**WORK TASK**
Return each line of the entries that mentions the word "data".

**RECORDS**
┌────────

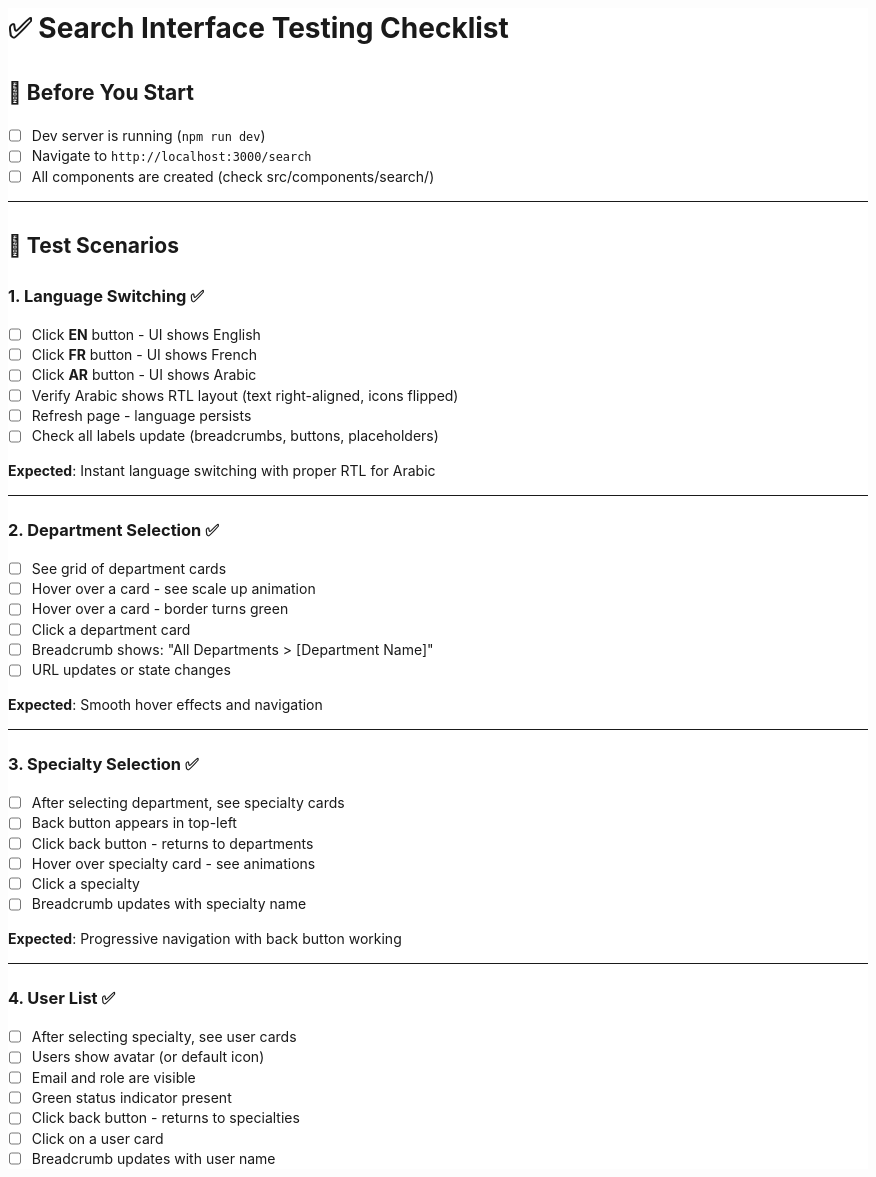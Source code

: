 # ✅ Search Interface Testing Checklist

## 🚀 Before You Start

- [ ] Dev server is running (`npm run dev`)
- [ ] Navigate to `http://localhost:3000/search`
- [ ] All components are created (check src/components/search/)

---

## 🧪 Test Scenarios

### 1. Language Switching ✅
- [ ] Click **EN** button - UI shows English
- [ ] Click **FR** button - UI shows French
- [ ] Click **AR** button - UI shows Arabic
- [ ] Verify Arabic shows RTL layout (text right-aligned, icons flipped)
- [ ] Refresh page - language persists
- [ ] Check all labels update (breadcrumbs, buttons, placeholders)

**Expected**: Instant language switching with proper RTL for Arabic

---

### 2. Department Selection ✅
- [ ] See grid of department cards
- [ ] Hover over a card - see scale up animation
- [ ] Hover over a card - border turns green
- [ ] Click a department card
- [ ] Breadcrumb shows: "All Departments > [Department Name]"
- [ ] URL updates or state changes

**Expected**: Smooth hover effects and navigation

---

### 3. Specialty Selection ✅
- [ ] After selecting department, see specialty cards
- [ ] Back button appears in top-left
- [ ] Click back button - returns to departments
- [ ] Hover over specialty card - see animations
- [ ] Click a specialty
- [ ] Breadcrumb updates with specialty name

**Expected**: Progressive navigation with back button working

---

### 4. User List ✅
- [ ] After selecting specialty, see user cards
- [ ] Users show avatar (or default icon)
- [ ] Email and role are visible
- [ ] Green status indicator present
- [ ] Click back button - returns to specialties
- [ ] Click on a user card
- [ ] Breadcrumb updates with user name
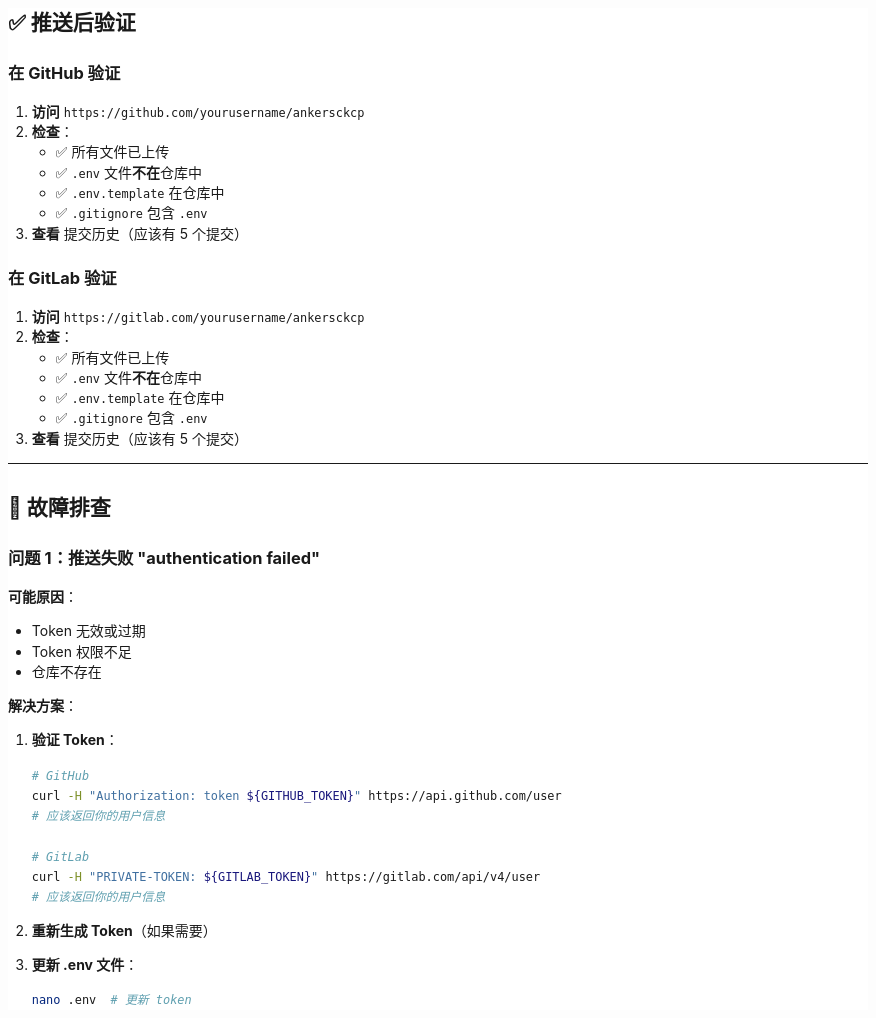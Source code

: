 
## ✅ 推送后验证

### 在 GitHub 验证

1. **访问** `https://github.com/yourusername/ankersckcp`
2. **检查**：
   - ✅ 所有文件已上传
   - ✅ `.env` 文件**不在**仓库中
   - ✅ `.env.template` 在仓库中
   - ✅ `.gitignore` 包含 `.env`
3. **查看** 提交历史（应该有 5 个提交）

### 在 GitLab 验证

1. **访问** `https://gitlab.com/yourusername/ankersckcp`
2. **检查**：
   - ✅ 所有文件已上传
   - ✅ `.env` 文件**不在**仓库中
   - ✅ `.env.template` 在仓库中
   - ✅ `.gitignore` 包含 `.env`
3. **查看** 提交历史（应该有 5 个提交）

---

## 🐛 故障排查

### 问题 1：推送失败 "authentication failed"

**可能原因**：
- Token 无效或过期
- Token 权限不足
- 仓库不存在

**解决方案**：

1. **验证 Token**：
   ```bash
   # GitHub
   curl -H "Authorization: token ${GITHUB_TOKEN}" https://api.github.com/user
   # 应该返回你的用户信息

   # GitLab
   curl -H "PRIVATE-TOKEN: ${GITLAB_TOKEN}" https://gitlab.com/api/v4/user
   # 应该返回你的用户信息
   ```

2. **重新生成 Token**（如果需要）

3. **更新 .env 文件**：
   ```bash
   nano .env  # 更新 token
   ```
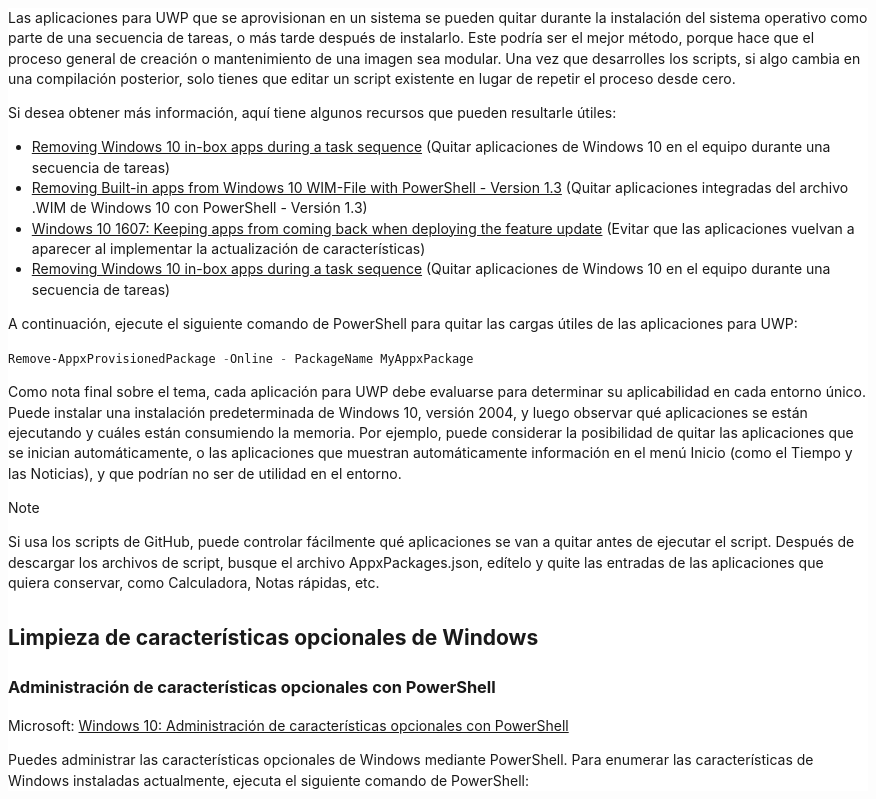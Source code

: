Las aplicaciones para UWP que se aprovisionan en un sistema se pueden quitar durante la instalación del sistema operativo como parte de una secuencia de tareas, o más tarde después de instalarlo. Este podría ser el mejor método, porque hace que el proceso general de creación o mantenimiento de una imagen sea modular. Una vez que desarrolles los scripts, si algo cambia en una compilación posterior, solo tienes que editar un script existente en lugar de repetir el proceso desde cero.

Si desea obtener más información, aquí tiene algunos recursos que pueden resultarle útiles:

- [Removing Windows 10 in-box apps during a task sequence](/archive/blogs/mniehaus/removing-windows-10-in-box-apps-during-a-task-sequence) (Quitar aplicaciones de Windows 10 en el equipo durante una secuencia de tareas)
- [Removing Built-in apps from Windows 10 WIM-File with PowerShell - Version 1.3](https://gallery.technet.microsoft.com/Removing-Built-in-apps-65dc387b) (Quitar aplicaciones integradas del archivo .WIM de Windows 10 con PowerShell - Versión 1.3)
- [Windows 10 1607: Keeping apps from coming back when deploying the feature update](https://blogs.technet.microsoft.com/mniehaus/2016/08/23/windows-10-1607-keeping-apps-from-coming-back-when-deploying-the-feature-update/) (Evitar que las aplicaciones vuelvan a aparecer al implementar la actualización de características)
- [Removing Windows 10 in-box apps during a task sequence](https://blogs.technet.microsoft.com/mniehaus/2015/11/11/removing-windows-10-in-box-apps-during-a-task-sequence/) (Quitar aplicaciones de Windows 10 en el equipo durante una secuencia de tareas)

A continuación, ejecute el siguiente comando de PowerShell para quitar las cargas útiles de las aplicaciones para UWP:

```powershell
Remove-AppxProvisionedPackage -Online - PackageName MyAppxPackage
```

Como nota final sobre el tema, cada aplicación para UWP debe evaluarse para determinar su aplicabilidad en cada entorno único. Puede instalar una instalación predeterminada de Windows 10, versión 2004, y luego observar qué aplicaciones se están ejecutando y cuáles están consumiendo la memoria. Por ejemplo, puede considerar la posibilidad de quitar las aplicaciones que se inician automáticamente, o las aplicaciones que muestran automáticamente información en el menú Inicio (como el Tiempo y las Noticias), y que podrían no ser de utilidad en el entorno.

> [!NOTE]
> Si usa los scripts de GitHub, puede controlar fácilmente qué aplicaciones se van a quitar antes de ejecutar el script. Después de descargar los archivos de script, busque el archivo AppxPackages.json, edítelo y quite las entradas de las aplicaciones que quiera conservar, como Calculadora, Notas rápidas, etc.

## <a name="windows-optional-features-cleanup"></a>Limpieza de características opcionales de Windows

### <a name="managing-optional-features-with-powershell"></a>Administración de características opcionales con PowerShell

Microsoft: [Windows 10: Administración de características opcionales con PowerShell](https://social.technet.microsoft.com/wiki/contents/articles/39386.windows-10-managing-optional-features-with-powershell.aspx)

Puedes administrar las características opcionales de Windows mediante PowerShell. Para enumerar las características de Windows instaladas actualmente, ejecuta el siguiente comando de PowerShell:
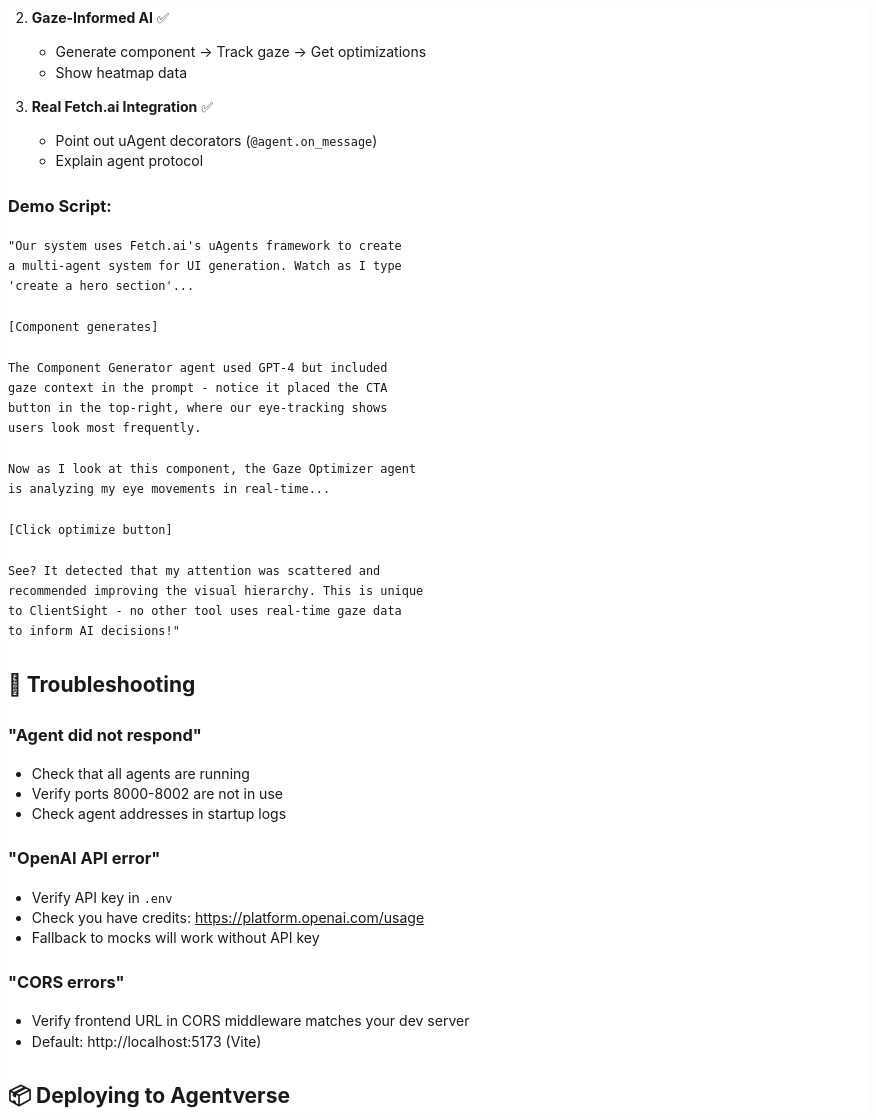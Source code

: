 2. **Gaze-Informed AI** ✅
   - Generate component → Track gaze → Get optimizations
   - Show heatmap data

3. **Real Fetch.ai Integration** ✅
   - Point out uAgent decorators (`@agent.on_message`)
   - Explain agent protocol

### Demo Script:

```
"Our system uses Fetch.ai's uAgents framework to create
a multi-agent system for UI generation. Watch as I type
'create a hero section'...

[Component generates]

The Component Generator agent used GPT-4 but included
gaze context in the prompt - notice it placed the CTA
button in the top-right, where our eye-tracking shows
users look most frequently.

Now as I look at this component, the Gaze Optimizer agent
is analyzing my eye movements in real-time...

[Click optimize button]

See? It detected that my attention was scattered and
recommended improving the visual hierarchy. This is unique
to ClientSight - no other tool uses real-time gaze data
to inform AI decisions!"
```

## 🐛 Troubleshooting

### "Agent did not respond"
- Check that all agents are running
- Verify ports 8000-8002 are not in use
- Check agent addresses in startup logs

### "OpenAI API error"
- Verify API key in `.env`
- Check you have credits: https://platform.openai.com/usage
- Fallback to mocks will work without API key

### "CORS errors"
- Verify frontend URL in CORS middleware matches your dev server
- Default: http://localhost:5173 (Vite)

## 📦 Deploying to Agentverse
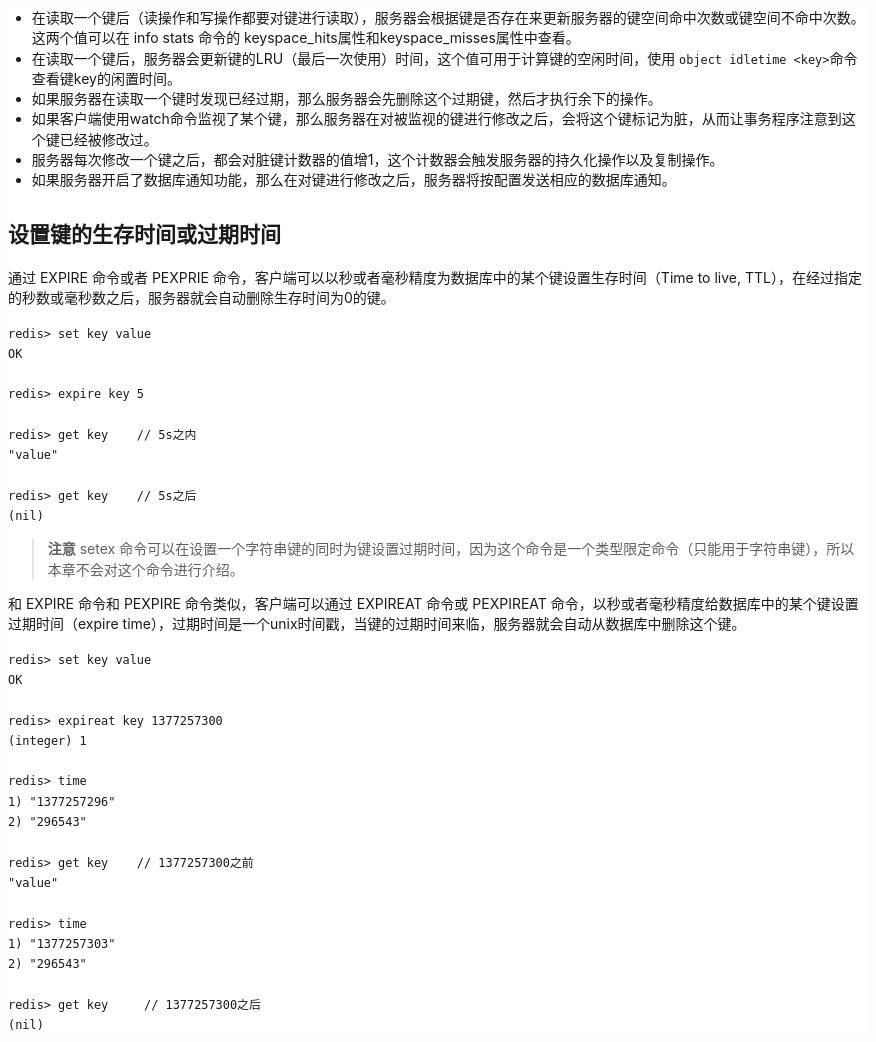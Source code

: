- 在读取一个键后（读操作和写操作都要对键进行读取），服务器会根据键是否存在来更新服务器的键空间命中次数或键空间不命中次数。这两个值可以在 info stats 命令的 keyspace_hits属性和keyspace_misses属性中查看。
- 在读取一个键后，服务器会更新键的LRU（最后一次使用）时间，这个值可用于计算键的空闲时间，使用 `object idletime <key>`命令查看键key的闲置时间。
- 如果服务器在读取一个键时发现已经过期，那么服务器会先删除这个过期键，然后才执行余下的操作。
- 如果客户端使用watch命令监视了某个键，那么服务器在对被监视的键进行修改之后，会将这个键标记为脏，从而让事务程序注意到这个键已经被修改过。
- 服务器每次修改一个键之后，都会对脏键计数器的值增1，这个计数器会触发服务器的持久化操作以及复制操作。
- 如果服务器开启了数据库通知功能，那么在对键进行修改之后，服务器将按配置发送相应的数据库通知。


## 设置键的生存时间或过期时间
通过 EXPIRE 命令或者 PEXPRIE 命令，客户端可以以秒或者毫秒精度为数据库中的某个键设置生存时间（Time to live, TTL），在经过指定的秒数或毫秒数之后，服务器就会自动删除生存时间为0的键。

```redis
redis> set key value
OK

redis> expire key 5

redis> get key    // 5s之内
"value"

redis> get key    // 5s之后
(nil)
```

> **注意**
> setex 命令可以在设置一个字符串键的同时为键设置过期时间，因为这个命令是一个类型限定命令（只能用于字符串键），所以本章不会对这个命令进行介绍。

和 EXPIRE 命令和 PEXPIRE 命令类似，客户端可以通过 EXPIREAT 命令或  PEXPIREAT 命令，以秒或者毫秒精度给数据库中的某个键设置过期时间（expire time），过期时间是一个unix时间戳，当键的过期时间来临，服务器就会自动从数据库中删除这个键。

```redis
redis> set key value
OK

redis> expireat key 1377257300
(integer) 1

redis> time
1) "1377257296"
2) "296543"

redis> get key    // 1377257300之前
"value"

redis> time
1) "1377257303"
2) "296543"

redis> get key     // 1377257300之后
(nil)
```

└────────

**YOUR RESPONSE**
   - Show heatmap data
to ClientSight - no other tool uses real-time gaze data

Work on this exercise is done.